5. FailOver IP

So far, we have:

  • all VMs provisioned
  • a Consul cluster
  • a Nomad cluster

The different services still need to be deployed, configured and connected to the Internet.

What I want?

In the current infrastructure, there is only one edge node that handle all the incoming Web traffic.
The second one is a backup and is activated only in case of failure of the other.

This is achieved by using a FailOver IP from OVH.

Because this IP can only be attached to one instance at a time and must be moved only with the OVH API we will need some configuration.

We’ll use OpenBSD’s carp, ifstated features to handle the fail-over at the system’s level and ipmoveOvh at OVH’s level.

Of course, this part will be executed on the edge nodes.

OVH does not offer an ELB like feature like Amazon Web Services.

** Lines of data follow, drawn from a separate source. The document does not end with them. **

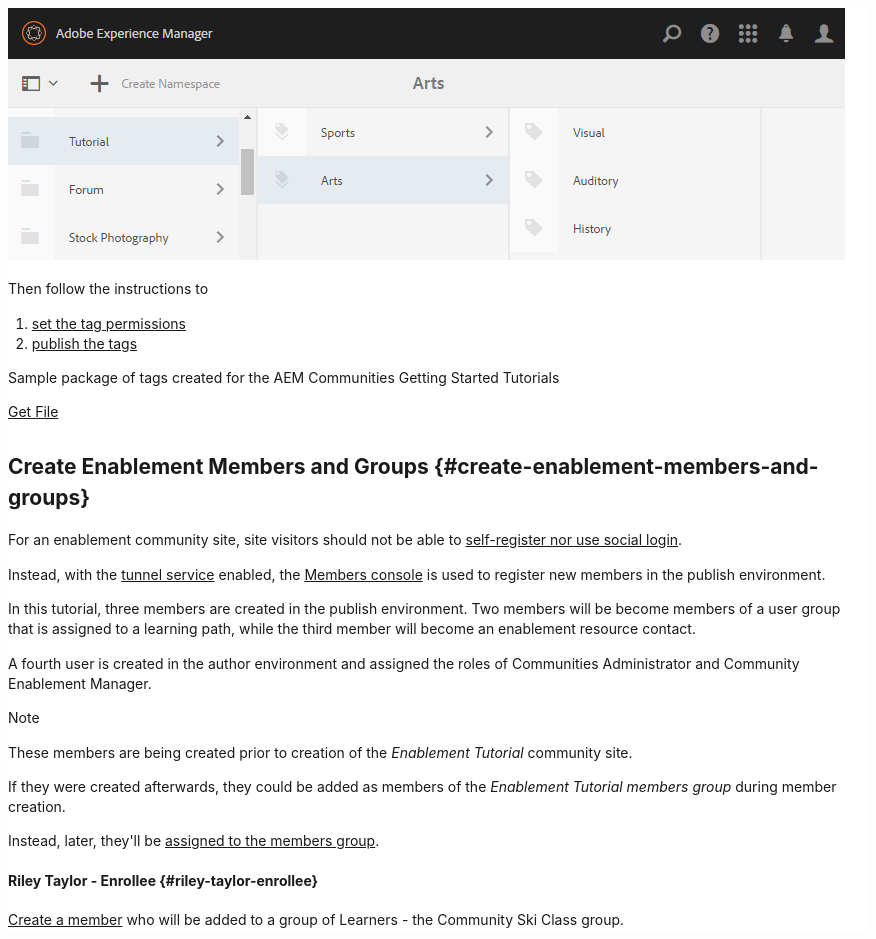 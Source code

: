 ![](assets/chlimage_1-417.png)

Then follow the instructions to

1. [set the tag permissions](../../sites/administering/using/tags.md#settingtagpermissions)
1. [publish the tags](../../sites/administering/using/tags.md#publishingtags)

Sample package of tags created for the AEM Communities Getting Started Tutorials

[Get File](assets/communities_tutorialtags-10.zip)

## Create Enablement Members and Groups {#create-enablement-members-and-groups}

For an enablement community site, site visitors should not be able to [self-register nor use social login](../../communities/using/sites-console.md#usermanagement).

Instead, with the [tunnel service](#enablethetunnelservice) enabled, the [Members console](../../communities/using/members.md) is used to register new members in the publish environment.

In this tutorial, three members are created in the publish environment. Two members will be become members of a user group that is assigned to a learning path, while the third member will become an enablement resource contact.

A fourth user is created in the author environment and assigned the roles of Communities Administrator and Community Enablement Manager.

>[!NOTE]
>
>These members are being created prior to creation of the *Enablement Tutorial* community site.
>
>If they were created afterwards, they could be added as members of the *Enablement Tutorial members group* during member creation.
>
>Instead, later, they'll be [assigned to the members group](../../communities/using/enablement-create-site.md#assignuserstocommunityenablemembersgroup).

#### Riley Taylor - Enrollee {#riley-taylor-enrollee}

[Create a member](../../communities/using/members.md#createnewmember) who will be added to a group of Learners - the Community Ski Class group.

You are on your own to implement redundancy.

Prepare the network

Get a FailOver IP

In the OVH console, buy a FailOver IP and attach it to one of the edge node.

Problems

Usually, carp is in charge to handle the IP address(es) and the traffic through the underlying network interface it manages.

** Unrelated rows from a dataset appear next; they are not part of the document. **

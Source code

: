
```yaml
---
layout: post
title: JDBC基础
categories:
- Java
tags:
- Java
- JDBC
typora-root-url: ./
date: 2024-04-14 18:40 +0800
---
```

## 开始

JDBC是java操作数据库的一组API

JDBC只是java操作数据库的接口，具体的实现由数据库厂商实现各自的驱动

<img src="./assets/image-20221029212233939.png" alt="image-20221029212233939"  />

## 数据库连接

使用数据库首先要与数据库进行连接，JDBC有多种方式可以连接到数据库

Because we are on the OVH Public Cloud offer, we cannot (and don’t want) to have our carp interfaces communicate their states on a public network.

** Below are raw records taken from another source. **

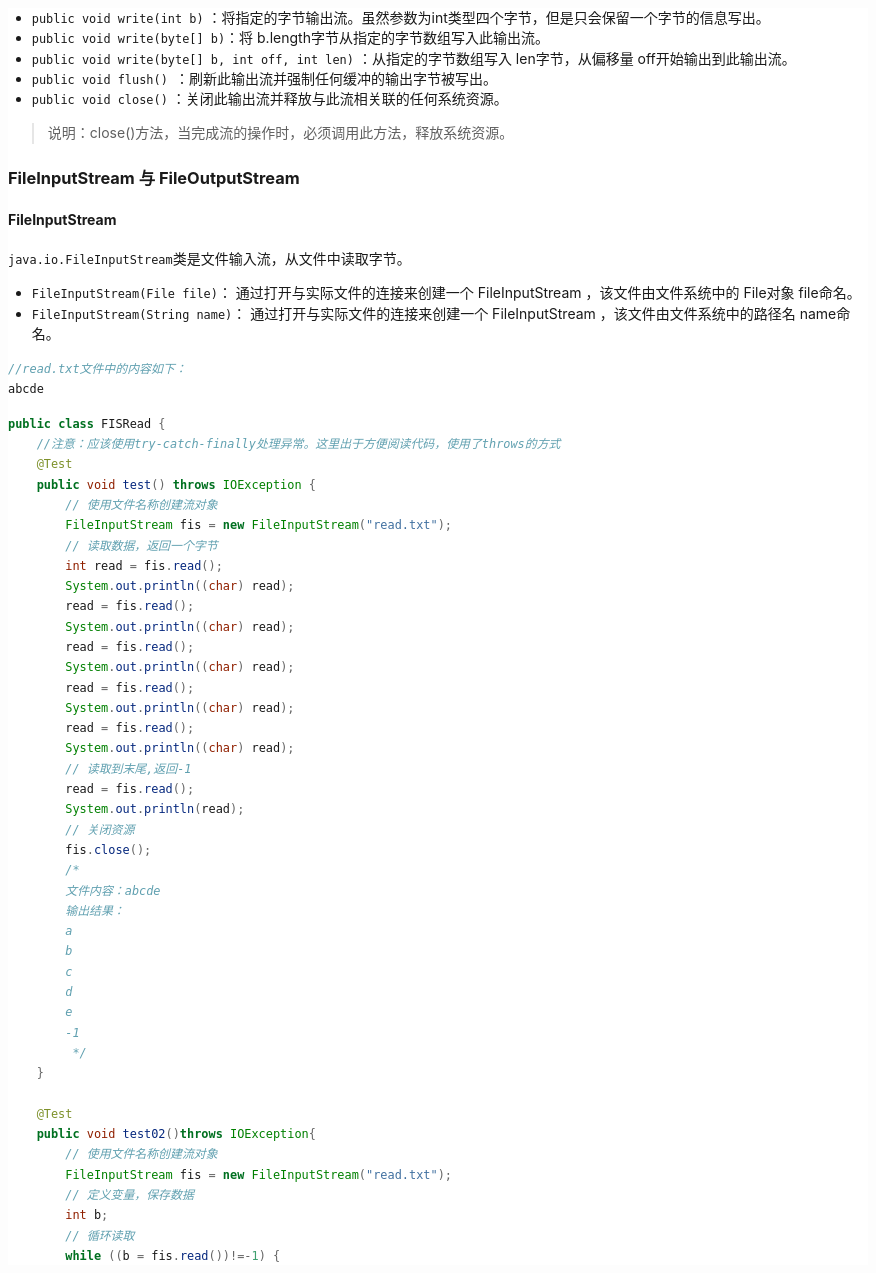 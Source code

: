 - `public void write(int b)` ：将指定的字节输出流。虽然参数为int类型四个字节，但是只会保留一个字节的信息写出。
- `public void write(byte[] b)`：将 b.length字节从指定的字节数组写入此输出流。
- `public void write(byte[] b, int off, int len)` ：从指定的字节数组写入 len字节，从偏移量 off开始输出到此输出流。
- `public void flush() `：刷新此输出流并强制任何缓冲的输出字节被写出。
- `public void close()` ：关闭此输出流并释放与此流相关联的任何系统资源。

> 说明：close()方法，当完成流的操作时，必须调用此方法，释放系统资源。



### FileInputStream 与 FileOutputStream

#### FileInputStream

`java.io.FileInputStream`类是文件输入流，从文件中读取字节。

- `FileInputStream(File file)`： 通过打开与实际文件的连接来创建一个 FileInputStream ，该文件由文件系统中的 File对象 file命名。
- `FileInputStream(String name)`： 通过打开与实际文件的连接来创建一个 FileInputStream ，该文件由文件系统中的路径名 name命名。

```java
//read.txt文件中的内容如下：
abcde
```

```java
public class FISRead {
    //注意：应该使用try-catch-finally处理异常。这里出于方便阅读代码，使用了throws的方式
    @Test
    public void test() throws IOException {
        // 使用文件名称创建流对象
        FileInputStream fis = new FileInputStream("read.txt");
        // 读取数据，返回一个字节
        int read = fis.read();
        System.out.println((char) read);
        read = fis.read();
        System.out.println((char) read);
        read = fis.read();
        System.out.println((char) read);
        read = fis.read();
        System.out.println((char) read);
        read = fis.read();
        System.out.println((char) read);
        // 读取到末尾,返回-1
        read = fis.read();
        System.out.println(read);
        // 关闭资源
        fis.close();
        /*
        文件内容：abcde
        输出结果：
        a
        b
        c
        d
        e
        -1
         */
    }

    @Test
    public void test02()throws IOException{
        // 使用文件名称创建流对象
        FileInputStream fis = new FileInputStream("read.txt");
        // 定义变量，保存数据
        int b;
        // 循环读取
        while ((b = fis.read())!=-1) {
```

It’s possible to use carp inside an IPsec tunnel.

Solutions

That’s why we need a second private network: the communication will only take place on this VLAN.
But of course, the carp interfaces won’t be able to handle the FailOver IP anymore.

We also need the ifstated daemon: it will detect the change on the carp interface and manage the FailOver IP accordingly but on another interface.

Create a private network

In the OVH console, put the 2 edge VMs in a second private network: this will allow to configure a third interface.

“Vrack”

Carp

carp is configured on the interface connected to the new private network.

Choose a password

carp communication can be authenticated with a password: choose one (stay with the range [a-Z0_9-_]).

On the Master

Pick one node as the master and apply these configurations:

On /etc/hostname.vio2:

up

On /etc/hostname.carp0:

inet 10.25.0.10 255.255.0.0 10.25.255.255 vhid 1 carpdev vio2 pass xxx advskew 1
up

On the Backup

On /etc/hostname.vio2:

up

On /etc/hostname.carp0:

inet 10.25.0.10 255.255.0.0 10.25.255.255 vhid 1 carpdev vio2 pass xxx advskew 50
up

Apply the configurations

On both VMs:

sh /etc/netstart carp0

Don’t forget to edit /etc/pf.conf and add:

pass on vio2 proto carp

and reload it:

pfctl -f /etc/pf.conf

Result

On the master node, you should see:

carp0: flags=8843<UP,BROADCAST,RUNNING,SIMPLEX,MULTICAST> mtu 1500
	lladdr 00:00:5e:00:01:01
	index 6 priority 15 llprio 3
	carp: MASTER carpdev vio2 vhid 1 advbase 1 advskew 50
	groups: carp
	status: master
	inet 10.25.0.10 netmask 0xffff0000 broadcast 10.25.255.255

On the backup node, you should see:

carp0: flags=8843<UP,BROADCAST,RUNNING,SIMPLEX,MULTICAST> mtu 1500
	lladdr 00:00:5e:00:01:01
	index 6 priority 15 llprio 3
	carp: BACKUP carpdev vio2 vhid 1 advbase 1 advskew 1
	groups: carp
	status: backup
	inet 10.25.0.10 netmask 0xffff0000 broadcast 10.25.255.255

ifstated

Now, we have a working carp group. As said, it is not enough to handle the switch of the FailOver IP from one instance to another.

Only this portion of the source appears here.